Chapitre 7

Nous sortîmes du cinéma dans les derniers, Bella piocha dans ce qui restait du pot de pop-corn qu'Edward nous avait acheté. C'était le dernier week-end des vacances d'été, la rentrée était mardi matin, j'avais 15 ans et entrai en seconde tandis qu'Edward et Bella entraient en terminale du haut de leur 17 ans.

Edward arborait toujours une coupe improbable, légèrement plus longue que lorsqu'il était petit, ça lui allait mieux que celle de sa période cheveux très courts de l'an dernier. Bella avait ses cheveux jusqu'aux épaules, une coupe qu'elle gardait depuis trois ans. Les miens m'arrivaient mi-dos, je ne les avais jamais eu plus courts qu'au niveau des omoplates depuis des années.

Nous marchâmes jusqu'au parc où nous avions l'habitude de traîner quand nous n'avions rien à faire. Nous allâmes vers notre coin, un endroit reculé des chemins, entre les arbres, là où personne ne viendrait nous déranger. Edward s'assit contre un arbre, plaçant Bella entre ses jambes, je m'assis face à eux contre l'arbre opposé. Ils sortaient ensemble depuis deux ans, depuis leur entrée au lycée, en somme.

« Il faudra que tu travailles dur, cette année, bébé.

Edward rompit ainsi le silence qui s'était installé. Il me fixait avec sérieux.

« Je fais mon possible.

Je me demandais pourquoi Edward s'inquiétait de mon travail, tout à coup. Il m'appelait souvent bébé mais ça n'était qu'un reste de nos jeux d'enfants et probablement parce que ça avait toujours été le surnom que mes parents me donnaient, petite.
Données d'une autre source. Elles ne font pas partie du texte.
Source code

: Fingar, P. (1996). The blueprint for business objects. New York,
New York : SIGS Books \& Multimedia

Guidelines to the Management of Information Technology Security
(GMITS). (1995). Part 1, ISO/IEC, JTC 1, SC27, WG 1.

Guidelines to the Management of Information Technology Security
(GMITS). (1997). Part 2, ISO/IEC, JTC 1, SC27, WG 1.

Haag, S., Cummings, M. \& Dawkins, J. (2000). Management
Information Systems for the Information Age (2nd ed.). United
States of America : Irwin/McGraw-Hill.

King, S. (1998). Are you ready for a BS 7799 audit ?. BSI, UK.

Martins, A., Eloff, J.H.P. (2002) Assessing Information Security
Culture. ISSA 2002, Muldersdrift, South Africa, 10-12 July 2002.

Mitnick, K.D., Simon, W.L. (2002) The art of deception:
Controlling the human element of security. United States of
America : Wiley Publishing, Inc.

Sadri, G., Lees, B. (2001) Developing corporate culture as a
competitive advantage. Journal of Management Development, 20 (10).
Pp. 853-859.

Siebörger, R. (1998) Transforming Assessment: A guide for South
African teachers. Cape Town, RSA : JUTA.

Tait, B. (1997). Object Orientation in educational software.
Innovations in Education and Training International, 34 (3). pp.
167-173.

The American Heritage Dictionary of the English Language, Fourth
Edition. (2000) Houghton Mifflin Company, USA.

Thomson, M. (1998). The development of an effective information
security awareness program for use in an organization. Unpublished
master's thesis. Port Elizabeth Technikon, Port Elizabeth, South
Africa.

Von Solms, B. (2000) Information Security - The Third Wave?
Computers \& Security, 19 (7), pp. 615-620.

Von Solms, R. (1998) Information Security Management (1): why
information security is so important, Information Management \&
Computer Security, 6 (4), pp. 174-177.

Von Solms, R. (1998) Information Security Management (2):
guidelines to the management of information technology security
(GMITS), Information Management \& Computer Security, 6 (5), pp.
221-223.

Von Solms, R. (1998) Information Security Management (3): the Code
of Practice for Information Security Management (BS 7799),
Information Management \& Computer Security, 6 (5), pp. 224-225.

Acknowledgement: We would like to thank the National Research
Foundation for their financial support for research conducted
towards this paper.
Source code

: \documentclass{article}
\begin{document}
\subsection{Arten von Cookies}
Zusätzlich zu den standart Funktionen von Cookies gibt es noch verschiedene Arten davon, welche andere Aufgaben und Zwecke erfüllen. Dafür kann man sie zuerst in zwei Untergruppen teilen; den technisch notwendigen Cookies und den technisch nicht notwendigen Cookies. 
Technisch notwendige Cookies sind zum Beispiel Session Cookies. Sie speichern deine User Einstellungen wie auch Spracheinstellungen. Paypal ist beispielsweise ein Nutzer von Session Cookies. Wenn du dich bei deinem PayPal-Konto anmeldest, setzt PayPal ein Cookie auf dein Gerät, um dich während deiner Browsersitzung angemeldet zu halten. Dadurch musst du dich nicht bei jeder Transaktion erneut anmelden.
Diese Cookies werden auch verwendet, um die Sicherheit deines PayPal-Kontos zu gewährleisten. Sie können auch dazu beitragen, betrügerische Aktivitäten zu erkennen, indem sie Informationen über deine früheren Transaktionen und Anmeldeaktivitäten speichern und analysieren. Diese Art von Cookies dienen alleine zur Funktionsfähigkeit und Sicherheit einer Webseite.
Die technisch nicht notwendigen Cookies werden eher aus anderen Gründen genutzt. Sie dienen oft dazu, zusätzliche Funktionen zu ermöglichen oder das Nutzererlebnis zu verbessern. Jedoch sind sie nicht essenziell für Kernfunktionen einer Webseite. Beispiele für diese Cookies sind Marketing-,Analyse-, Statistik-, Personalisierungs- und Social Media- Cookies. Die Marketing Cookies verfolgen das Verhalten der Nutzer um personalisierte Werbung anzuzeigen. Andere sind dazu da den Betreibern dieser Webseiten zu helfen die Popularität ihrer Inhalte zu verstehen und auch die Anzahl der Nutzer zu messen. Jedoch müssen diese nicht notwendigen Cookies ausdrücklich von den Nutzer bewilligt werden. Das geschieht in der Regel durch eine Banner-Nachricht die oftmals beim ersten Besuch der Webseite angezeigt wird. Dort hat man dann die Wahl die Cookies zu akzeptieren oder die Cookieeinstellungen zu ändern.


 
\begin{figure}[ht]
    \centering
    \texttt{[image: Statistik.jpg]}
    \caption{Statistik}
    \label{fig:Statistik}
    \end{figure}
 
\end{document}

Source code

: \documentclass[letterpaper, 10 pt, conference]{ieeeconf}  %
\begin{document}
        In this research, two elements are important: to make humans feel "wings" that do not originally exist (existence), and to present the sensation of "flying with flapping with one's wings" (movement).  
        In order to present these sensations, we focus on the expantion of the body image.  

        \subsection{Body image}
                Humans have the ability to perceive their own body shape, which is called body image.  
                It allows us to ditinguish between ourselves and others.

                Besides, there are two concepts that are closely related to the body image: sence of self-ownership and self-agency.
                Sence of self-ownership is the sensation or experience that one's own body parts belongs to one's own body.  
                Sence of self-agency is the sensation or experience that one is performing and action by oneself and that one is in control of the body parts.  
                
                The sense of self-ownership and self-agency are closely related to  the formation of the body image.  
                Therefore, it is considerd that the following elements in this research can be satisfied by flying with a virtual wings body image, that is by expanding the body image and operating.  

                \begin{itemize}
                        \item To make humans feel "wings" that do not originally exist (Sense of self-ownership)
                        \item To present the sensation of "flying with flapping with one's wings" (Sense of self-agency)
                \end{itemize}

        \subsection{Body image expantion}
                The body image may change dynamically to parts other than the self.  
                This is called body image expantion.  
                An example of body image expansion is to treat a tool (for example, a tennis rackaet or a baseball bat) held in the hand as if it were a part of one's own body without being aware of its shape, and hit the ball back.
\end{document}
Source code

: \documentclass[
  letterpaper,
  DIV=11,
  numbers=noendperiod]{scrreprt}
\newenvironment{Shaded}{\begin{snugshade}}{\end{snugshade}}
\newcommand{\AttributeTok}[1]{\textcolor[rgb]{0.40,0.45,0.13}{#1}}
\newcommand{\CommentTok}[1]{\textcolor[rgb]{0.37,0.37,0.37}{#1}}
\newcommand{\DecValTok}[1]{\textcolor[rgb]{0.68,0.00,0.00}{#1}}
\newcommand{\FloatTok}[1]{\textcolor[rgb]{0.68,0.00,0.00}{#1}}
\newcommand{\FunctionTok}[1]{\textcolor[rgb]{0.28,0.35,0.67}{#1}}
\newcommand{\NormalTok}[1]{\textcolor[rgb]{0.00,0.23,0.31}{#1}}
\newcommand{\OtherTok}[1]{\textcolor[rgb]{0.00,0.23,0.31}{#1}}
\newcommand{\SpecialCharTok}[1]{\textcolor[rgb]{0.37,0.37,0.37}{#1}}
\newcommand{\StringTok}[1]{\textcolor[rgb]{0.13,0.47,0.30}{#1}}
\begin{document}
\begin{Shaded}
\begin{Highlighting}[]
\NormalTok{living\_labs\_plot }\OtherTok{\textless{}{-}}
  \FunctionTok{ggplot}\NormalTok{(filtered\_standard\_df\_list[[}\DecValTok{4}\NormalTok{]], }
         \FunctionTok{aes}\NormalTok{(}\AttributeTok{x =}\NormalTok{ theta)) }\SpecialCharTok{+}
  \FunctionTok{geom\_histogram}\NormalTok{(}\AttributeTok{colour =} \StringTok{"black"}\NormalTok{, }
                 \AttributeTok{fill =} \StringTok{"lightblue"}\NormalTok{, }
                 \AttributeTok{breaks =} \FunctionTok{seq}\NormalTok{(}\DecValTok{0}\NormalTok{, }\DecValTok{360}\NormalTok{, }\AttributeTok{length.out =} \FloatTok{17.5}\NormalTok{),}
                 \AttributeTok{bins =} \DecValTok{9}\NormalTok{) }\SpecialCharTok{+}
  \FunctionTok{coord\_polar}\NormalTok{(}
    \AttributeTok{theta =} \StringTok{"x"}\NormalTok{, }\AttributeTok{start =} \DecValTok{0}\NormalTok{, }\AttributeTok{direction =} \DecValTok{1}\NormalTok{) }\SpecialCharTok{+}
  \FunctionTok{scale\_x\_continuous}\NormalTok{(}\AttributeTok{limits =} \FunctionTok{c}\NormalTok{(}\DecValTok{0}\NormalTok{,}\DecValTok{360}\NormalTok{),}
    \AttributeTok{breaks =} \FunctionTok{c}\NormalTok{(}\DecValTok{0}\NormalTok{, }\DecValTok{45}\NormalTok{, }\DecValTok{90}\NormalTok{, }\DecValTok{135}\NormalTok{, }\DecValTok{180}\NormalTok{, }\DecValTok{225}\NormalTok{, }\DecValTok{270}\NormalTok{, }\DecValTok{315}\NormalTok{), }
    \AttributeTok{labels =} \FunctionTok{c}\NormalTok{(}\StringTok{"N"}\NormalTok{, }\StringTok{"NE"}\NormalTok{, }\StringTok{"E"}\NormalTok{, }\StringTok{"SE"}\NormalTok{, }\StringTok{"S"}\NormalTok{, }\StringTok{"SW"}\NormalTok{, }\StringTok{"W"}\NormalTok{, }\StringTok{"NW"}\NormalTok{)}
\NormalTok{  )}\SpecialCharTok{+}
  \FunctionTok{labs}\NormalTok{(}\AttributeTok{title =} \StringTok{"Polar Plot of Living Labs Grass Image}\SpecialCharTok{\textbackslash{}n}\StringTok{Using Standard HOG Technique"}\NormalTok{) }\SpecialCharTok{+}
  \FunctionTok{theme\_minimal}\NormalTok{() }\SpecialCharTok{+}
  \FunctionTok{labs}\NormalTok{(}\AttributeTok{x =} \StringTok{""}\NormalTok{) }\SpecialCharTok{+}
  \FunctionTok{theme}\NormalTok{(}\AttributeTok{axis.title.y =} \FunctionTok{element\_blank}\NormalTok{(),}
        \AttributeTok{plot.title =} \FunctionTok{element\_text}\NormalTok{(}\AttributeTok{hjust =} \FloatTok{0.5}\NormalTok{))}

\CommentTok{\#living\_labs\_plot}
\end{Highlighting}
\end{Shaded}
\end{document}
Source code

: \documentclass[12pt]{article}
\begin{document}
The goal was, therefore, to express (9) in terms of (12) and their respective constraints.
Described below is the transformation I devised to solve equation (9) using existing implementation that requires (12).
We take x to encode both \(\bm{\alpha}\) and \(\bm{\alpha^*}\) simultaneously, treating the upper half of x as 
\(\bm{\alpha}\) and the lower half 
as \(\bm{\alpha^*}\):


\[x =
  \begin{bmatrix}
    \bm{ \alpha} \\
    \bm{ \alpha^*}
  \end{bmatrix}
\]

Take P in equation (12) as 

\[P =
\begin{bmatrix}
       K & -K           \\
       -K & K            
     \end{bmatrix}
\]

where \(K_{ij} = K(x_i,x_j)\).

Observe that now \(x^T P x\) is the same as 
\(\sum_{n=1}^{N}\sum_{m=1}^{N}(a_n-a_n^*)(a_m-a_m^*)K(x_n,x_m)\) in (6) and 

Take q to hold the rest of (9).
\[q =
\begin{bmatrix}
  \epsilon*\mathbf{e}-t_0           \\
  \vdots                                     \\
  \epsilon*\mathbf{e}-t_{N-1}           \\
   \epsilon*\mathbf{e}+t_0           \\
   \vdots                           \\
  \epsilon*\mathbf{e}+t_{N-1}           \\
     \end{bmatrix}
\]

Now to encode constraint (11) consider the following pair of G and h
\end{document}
« Faudra faire plus que ça, faut que tu sautes une classe pour passer directement en terminale, l'an prochain.

Je fronçai les sourcils, dans l'incompréhension. L'école, c'était pas vraiment mon truc, pas comme Bella et encore moins comme lui qui récoltait que des notes excellentes depuis toujours.

« Et nous, faut qu'on fasse de la merde, princesse.

« Pourquoi ? Râla Bella. Je n'ai pas envie d'entacher mon dossier scolaire alors que je travaille dur et tu ne devrais pas non plus.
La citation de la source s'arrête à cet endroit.